Para encerrar o assunto, apesar desta novela ser cansativa e este blogueiro realmente acreditar que não haverá tal reforço bombástico, certamente a história ainda se estenderá por um longo período e teremos novos e intermináveis capítulos.

segunda-feira, 11 de abril de 2011

OPINIÃO: Noroeste 1x4 São Paulo


Na estréia do novo uniforme (lançado sexta-feira no CCT da Barra Funda e que na opinião deste blogueiro ficou de péssimo gosto), o São Paulo visitou o Noroeste em Bauru buscando a vitória para continuar na cola do Palmeiras (a diferença na tabela é de apenas 1 ponto) para tentar fechar a fase classificatória na primeira posição, caso haja um tropeço do líder diante da Ponte Preta em Campinas. 
Com os desfalques de Miranda, Alex Silva e Fernandinho (lesionados, sendo que o último só volta em 45 dias por fratura), Juan (poupado) e Lucas suspenso, Paulo César Carpegiani escalou Rodrigo Souto como líbero, Xandão pelo lado direito da defesa, Rivaldo na armação e Marlos foi o companheiro de Dagoberto no ataque.
O Noroeste precisava vencer para ficar longe da zona de rebaixamento e a partida iniciou de forma sonolenta, com as equipes de estudando, cautelosamente. As ausências tricolores tinham tudo para deixar a equipe são-paulina lenta, mas não foi o que se viu com o passar do tempo.
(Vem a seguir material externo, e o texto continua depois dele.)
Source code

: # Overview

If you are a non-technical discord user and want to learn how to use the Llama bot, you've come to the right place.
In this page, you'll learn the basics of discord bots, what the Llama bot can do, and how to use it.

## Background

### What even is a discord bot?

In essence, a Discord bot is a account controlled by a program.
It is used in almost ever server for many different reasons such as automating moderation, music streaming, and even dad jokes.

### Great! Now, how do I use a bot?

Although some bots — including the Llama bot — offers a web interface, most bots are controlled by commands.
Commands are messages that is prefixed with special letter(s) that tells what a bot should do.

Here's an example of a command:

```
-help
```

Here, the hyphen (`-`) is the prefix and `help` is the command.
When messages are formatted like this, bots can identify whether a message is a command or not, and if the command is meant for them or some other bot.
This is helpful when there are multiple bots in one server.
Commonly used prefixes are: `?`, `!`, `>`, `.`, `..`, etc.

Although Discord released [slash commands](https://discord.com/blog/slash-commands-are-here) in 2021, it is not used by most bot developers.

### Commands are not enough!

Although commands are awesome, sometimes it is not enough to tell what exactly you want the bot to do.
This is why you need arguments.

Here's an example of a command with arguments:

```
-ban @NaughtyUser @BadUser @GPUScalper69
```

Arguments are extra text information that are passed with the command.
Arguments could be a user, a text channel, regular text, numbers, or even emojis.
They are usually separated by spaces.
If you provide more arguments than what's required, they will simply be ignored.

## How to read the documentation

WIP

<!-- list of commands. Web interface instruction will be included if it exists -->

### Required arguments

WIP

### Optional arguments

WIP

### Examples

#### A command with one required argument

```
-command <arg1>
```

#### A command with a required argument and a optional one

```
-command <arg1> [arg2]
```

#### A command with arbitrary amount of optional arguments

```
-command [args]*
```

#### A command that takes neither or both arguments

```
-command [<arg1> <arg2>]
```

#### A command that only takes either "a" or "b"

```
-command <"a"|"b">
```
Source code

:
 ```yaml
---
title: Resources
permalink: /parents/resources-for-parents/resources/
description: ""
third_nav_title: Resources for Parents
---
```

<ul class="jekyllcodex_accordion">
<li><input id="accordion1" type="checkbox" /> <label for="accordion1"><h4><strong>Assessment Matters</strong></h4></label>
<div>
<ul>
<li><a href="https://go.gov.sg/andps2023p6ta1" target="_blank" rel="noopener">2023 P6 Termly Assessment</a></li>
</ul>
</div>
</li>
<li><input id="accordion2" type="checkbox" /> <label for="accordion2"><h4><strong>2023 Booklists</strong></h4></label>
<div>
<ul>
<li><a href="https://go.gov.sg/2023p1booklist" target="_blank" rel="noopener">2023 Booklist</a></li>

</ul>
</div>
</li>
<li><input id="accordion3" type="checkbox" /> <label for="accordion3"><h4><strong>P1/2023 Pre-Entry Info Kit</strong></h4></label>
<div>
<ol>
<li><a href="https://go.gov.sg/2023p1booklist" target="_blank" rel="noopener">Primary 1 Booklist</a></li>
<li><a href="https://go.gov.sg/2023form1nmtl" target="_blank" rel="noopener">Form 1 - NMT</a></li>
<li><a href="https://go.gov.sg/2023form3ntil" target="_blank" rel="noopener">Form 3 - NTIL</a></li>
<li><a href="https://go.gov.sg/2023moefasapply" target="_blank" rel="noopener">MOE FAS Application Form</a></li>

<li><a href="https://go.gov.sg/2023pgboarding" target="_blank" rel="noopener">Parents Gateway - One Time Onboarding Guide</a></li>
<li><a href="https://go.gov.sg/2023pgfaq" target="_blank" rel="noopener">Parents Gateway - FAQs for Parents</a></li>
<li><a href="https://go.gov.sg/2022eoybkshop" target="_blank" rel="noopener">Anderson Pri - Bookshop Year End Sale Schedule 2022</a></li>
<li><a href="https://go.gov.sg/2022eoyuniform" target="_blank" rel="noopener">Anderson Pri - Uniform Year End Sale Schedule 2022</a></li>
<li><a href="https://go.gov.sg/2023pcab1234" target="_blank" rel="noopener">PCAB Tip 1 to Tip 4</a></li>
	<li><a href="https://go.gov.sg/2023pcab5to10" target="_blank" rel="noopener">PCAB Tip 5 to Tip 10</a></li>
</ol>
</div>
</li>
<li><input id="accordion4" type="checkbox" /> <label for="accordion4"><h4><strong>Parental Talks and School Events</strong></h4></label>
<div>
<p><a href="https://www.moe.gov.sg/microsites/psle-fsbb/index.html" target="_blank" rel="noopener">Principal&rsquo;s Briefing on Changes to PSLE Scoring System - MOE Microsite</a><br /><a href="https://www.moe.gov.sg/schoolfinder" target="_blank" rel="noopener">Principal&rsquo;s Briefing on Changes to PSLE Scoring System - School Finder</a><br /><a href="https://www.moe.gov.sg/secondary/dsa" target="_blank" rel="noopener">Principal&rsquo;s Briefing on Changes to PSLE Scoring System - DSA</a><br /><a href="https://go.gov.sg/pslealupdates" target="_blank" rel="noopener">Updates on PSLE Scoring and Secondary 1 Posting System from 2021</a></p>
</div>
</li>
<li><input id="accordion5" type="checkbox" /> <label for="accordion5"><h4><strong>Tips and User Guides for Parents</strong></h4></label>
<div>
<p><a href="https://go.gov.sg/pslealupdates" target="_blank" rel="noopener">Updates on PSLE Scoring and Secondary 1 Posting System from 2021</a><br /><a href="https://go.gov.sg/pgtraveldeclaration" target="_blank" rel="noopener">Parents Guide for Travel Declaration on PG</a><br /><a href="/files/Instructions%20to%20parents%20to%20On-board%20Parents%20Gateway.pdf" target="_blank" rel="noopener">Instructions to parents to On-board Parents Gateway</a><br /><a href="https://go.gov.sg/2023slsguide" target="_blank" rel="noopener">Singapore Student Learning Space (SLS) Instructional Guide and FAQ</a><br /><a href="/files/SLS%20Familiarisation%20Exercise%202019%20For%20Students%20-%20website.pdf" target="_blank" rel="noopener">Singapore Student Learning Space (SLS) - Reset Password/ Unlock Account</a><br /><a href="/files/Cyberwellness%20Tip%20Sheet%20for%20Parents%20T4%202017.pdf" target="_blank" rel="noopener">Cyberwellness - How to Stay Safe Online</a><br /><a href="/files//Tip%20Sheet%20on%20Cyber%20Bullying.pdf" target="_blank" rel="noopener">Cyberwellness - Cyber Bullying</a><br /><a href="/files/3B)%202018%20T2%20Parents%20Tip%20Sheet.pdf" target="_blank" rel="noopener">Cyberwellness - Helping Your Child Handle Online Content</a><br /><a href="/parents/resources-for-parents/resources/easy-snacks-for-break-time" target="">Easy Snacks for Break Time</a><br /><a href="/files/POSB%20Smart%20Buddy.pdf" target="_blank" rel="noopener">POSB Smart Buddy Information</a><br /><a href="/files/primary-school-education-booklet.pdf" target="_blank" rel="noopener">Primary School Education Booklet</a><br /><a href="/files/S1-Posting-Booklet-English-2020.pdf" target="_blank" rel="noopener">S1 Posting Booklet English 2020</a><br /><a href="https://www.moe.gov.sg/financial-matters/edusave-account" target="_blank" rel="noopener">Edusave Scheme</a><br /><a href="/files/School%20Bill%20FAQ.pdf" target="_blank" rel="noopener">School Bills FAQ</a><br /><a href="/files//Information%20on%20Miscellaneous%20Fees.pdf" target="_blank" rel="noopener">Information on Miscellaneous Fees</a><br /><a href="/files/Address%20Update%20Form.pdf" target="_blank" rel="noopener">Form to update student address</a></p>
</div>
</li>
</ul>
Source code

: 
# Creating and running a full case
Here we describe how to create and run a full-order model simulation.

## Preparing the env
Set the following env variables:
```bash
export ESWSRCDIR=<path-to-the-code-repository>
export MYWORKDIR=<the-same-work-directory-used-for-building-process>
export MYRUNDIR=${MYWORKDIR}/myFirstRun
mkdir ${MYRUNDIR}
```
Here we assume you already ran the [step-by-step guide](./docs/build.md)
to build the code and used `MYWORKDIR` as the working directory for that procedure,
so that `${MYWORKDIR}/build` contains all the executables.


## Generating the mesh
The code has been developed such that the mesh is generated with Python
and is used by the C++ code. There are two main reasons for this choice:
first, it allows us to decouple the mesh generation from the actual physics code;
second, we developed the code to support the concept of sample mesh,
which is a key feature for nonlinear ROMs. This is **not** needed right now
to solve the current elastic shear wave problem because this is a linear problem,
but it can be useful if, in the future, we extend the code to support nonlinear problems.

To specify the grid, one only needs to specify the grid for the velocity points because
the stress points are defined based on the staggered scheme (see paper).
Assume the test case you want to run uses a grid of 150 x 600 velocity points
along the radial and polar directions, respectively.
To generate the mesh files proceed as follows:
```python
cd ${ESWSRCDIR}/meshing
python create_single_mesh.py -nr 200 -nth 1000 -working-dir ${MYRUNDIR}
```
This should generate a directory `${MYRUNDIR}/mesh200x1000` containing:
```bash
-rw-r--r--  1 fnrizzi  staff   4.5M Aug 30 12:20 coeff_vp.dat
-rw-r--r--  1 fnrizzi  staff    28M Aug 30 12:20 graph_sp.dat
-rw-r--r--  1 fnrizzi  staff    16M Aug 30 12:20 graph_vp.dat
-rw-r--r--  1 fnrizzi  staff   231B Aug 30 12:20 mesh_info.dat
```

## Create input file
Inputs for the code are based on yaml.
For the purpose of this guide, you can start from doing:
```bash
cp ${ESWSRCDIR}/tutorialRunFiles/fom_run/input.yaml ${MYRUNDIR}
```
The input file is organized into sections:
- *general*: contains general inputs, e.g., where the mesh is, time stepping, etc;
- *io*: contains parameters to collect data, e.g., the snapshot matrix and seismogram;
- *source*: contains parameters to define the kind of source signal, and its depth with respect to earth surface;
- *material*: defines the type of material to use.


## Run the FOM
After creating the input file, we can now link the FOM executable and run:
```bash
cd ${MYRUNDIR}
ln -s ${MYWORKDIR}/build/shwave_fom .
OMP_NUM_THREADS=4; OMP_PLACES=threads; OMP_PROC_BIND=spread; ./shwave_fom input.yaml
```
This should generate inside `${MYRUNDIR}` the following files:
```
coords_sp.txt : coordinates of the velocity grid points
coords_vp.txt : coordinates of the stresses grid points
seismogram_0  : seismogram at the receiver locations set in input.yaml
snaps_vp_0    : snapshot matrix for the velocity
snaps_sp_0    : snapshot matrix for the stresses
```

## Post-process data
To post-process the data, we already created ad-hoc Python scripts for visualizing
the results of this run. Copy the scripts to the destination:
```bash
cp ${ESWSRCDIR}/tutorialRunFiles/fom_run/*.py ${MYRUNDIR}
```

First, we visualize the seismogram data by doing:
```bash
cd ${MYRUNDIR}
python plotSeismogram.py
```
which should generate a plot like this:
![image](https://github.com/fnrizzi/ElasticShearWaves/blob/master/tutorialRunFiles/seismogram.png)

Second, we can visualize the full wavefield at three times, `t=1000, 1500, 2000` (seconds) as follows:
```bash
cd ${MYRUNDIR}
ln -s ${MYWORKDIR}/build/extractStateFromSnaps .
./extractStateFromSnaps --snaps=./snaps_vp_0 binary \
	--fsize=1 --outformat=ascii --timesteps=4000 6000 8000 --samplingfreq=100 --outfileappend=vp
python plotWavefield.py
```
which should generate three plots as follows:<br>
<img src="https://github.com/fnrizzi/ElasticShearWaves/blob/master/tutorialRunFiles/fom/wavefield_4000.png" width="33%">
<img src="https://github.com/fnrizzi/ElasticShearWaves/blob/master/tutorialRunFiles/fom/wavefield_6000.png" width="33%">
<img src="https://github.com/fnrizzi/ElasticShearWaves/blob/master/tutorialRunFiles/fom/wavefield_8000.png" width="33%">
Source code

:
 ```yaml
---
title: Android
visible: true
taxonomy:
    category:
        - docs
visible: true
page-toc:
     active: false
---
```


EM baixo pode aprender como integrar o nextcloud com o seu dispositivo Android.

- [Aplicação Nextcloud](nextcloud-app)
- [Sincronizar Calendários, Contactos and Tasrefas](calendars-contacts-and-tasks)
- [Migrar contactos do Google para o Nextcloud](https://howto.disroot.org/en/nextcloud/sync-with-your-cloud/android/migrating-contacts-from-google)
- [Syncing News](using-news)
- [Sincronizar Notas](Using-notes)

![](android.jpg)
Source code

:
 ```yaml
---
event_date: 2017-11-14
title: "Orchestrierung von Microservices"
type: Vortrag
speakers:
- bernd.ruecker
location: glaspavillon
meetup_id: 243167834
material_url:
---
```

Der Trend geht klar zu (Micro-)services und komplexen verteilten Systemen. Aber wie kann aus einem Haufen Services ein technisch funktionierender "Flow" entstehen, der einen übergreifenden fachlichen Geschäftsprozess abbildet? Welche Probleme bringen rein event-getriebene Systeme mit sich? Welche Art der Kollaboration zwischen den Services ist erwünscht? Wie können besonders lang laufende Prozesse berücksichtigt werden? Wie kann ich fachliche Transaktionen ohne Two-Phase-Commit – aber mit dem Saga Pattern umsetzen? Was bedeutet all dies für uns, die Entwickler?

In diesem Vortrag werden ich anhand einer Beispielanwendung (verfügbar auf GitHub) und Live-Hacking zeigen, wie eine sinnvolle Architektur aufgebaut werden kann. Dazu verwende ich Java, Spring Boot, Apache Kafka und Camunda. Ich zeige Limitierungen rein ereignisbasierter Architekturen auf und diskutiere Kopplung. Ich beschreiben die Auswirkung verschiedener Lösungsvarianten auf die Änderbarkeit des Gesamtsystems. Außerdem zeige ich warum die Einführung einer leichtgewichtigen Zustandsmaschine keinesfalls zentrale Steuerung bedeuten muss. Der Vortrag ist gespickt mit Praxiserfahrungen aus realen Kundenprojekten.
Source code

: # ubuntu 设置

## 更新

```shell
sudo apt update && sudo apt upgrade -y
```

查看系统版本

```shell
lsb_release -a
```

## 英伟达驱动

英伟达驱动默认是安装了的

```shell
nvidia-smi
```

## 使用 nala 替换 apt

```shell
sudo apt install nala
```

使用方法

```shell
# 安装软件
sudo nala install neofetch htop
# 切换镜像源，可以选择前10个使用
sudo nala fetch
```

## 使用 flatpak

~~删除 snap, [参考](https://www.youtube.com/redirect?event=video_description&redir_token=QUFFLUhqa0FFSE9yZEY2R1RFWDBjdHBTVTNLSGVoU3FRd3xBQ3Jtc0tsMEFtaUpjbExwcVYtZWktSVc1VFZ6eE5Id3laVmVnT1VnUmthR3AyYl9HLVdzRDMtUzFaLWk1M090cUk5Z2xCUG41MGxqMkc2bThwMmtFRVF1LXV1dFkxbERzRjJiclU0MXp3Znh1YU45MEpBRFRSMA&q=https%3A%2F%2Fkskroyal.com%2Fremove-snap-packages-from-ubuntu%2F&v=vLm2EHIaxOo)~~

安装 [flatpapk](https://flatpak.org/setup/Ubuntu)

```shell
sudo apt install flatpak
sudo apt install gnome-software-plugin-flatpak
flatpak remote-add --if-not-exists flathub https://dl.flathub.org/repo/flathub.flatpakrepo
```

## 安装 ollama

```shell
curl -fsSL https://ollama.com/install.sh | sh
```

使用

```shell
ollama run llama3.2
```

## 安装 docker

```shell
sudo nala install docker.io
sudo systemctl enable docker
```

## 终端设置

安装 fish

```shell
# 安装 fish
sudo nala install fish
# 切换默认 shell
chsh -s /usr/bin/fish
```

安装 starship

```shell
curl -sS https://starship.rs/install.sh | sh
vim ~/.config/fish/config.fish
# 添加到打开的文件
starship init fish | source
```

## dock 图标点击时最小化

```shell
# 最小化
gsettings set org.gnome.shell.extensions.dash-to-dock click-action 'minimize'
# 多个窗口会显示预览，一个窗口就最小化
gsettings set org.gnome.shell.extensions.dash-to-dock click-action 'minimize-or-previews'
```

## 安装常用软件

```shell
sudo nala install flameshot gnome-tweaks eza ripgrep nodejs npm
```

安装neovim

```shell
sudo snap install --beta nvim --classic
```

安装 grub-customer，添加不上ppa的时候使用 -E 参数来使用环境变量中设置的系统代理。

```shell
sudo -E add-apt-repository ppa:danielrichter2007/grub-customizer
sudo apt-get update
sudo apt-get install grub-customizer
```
Rivaldo corria bastante, movimentando-se bem, recuando para buscar o jogo e se aproximando do ataque com eficiência. A qualidade no passe era impecável. Bons lançamentos e cruzamentos também surgiram de seu pé esquerdo.
Marlos optou por cair bastante pelo lado direito e buscou praticidade, criando boas jogadas – numa delas Rivaldo apareceu bem, mas finalizou para fora do gol –, não abusando de seus dribles e jogadas individuais que tanto enervam a torcida.
Marcando com eficiência no meio-campo, o São Paulo não deu muito espaço para o Noroeste. Quando a equipe do interior avançou, a zaga apareceu bem, evitando que Rogério Ceni precisasse trabalhar.
Casemiro, Jean e Dagoberto perderam boas chances na partida, como numa cabeça do volante na trave, após cobrança de falta de Rivaldo e no rebote Dagoberto chutou  de fora para boa defesa do goleiro. Outro lance de destaque foi a boa tabela entre Jean e Dagoberto, onde o lateral conseguiu entrar na área e acabou finalizando em cima do goleiro.
O lado esquerdo tricolor apareceu bem na tarde de hoje, com Júnior César se movimentando bastante, apoiando o ataque e se posicionado bem na defesa. Após boa jogada trabalhada entre Marlos e o lateral, Júnior César sofreu pênalti, que foi bem convertido por Rogério Ceni. Foi o gol de número 101 na carreira do arqueiro são-paulino.
Pouco ameaçado, o São Paulo esperou o fim do primeiro tempo, sendo o lance de maior perigo para a equipe de Bauru protagonizado pelo zagueiro Xandão, quase marcando um gol contra.
Na segunda etapa, o Noroeste mudou sua postura e tentou forçar mais, ficando exposto ao contra-ataque da equipe de Paulo César Carpegiani. Após boa arrancada de Júnior César, o volante França – que recebeu cartão amarelo no primeiro tempo por reclamação – acabou expulsou após cometer falta no lateral são-paulino. Para azar dele e do Norusca, saiu o segundo gol da equipe da capital. Dagoberto cobrou falta, a bola bateu na barreira e sobrou para Casemiro que deu bom passe para Marlos livrar-se do zagueiro e marcar um belo gol.
Com um jogador a mais e dois gols de vantagem no placar, o São Paulo procurou administrar a partida. Carpegiani trocou Casemiro (com cartão amarelo) e Rivaldo, colocando em campo Ilsinho e Willian José.
A jogada do terceiro gol começou numa falta perigosa a favor do Noroeste, com defesa de Rogério Ceni após chute forte de Otacílio Neto. A bola sobrou para Júnior César na lateral da área, que levantou a cabeça e fez um ótimo lançamento para Marlos, que livrou-se da marcação e deu um grande passe para Dagoberto bater de primeira e marcar um lindo gol, matando o jogo.
A equipe de Bauru descontou numa rara desatenção da zaga do São Paulo.
Com a vitória praticamente decidida para o lado tricolor, Dagoberto foi substituído pro Cléber Santana que entrou para cadenciar o jogo e administrar o resultado.
Nos acréscimos, Ilsinho roubou a bola no meio, avançou e colocou a bola no ângulo esquerdo do goleiro Yuri, fechando o placar na goleada do São Paulo.
A equipe joga contra o Oeste no próximo final-de-semana em Mogi Mirim, já que perdeu dois mandos de campo pelo lamentável fato dos objetos jogandos em campo na partida contra o Corinthians.

Notas:

Rogério Ceni – Não teve trabalho na partida. Quando exigido, apareceu bem. Converteu a penalidade com perfeição. NOTA: 8,0.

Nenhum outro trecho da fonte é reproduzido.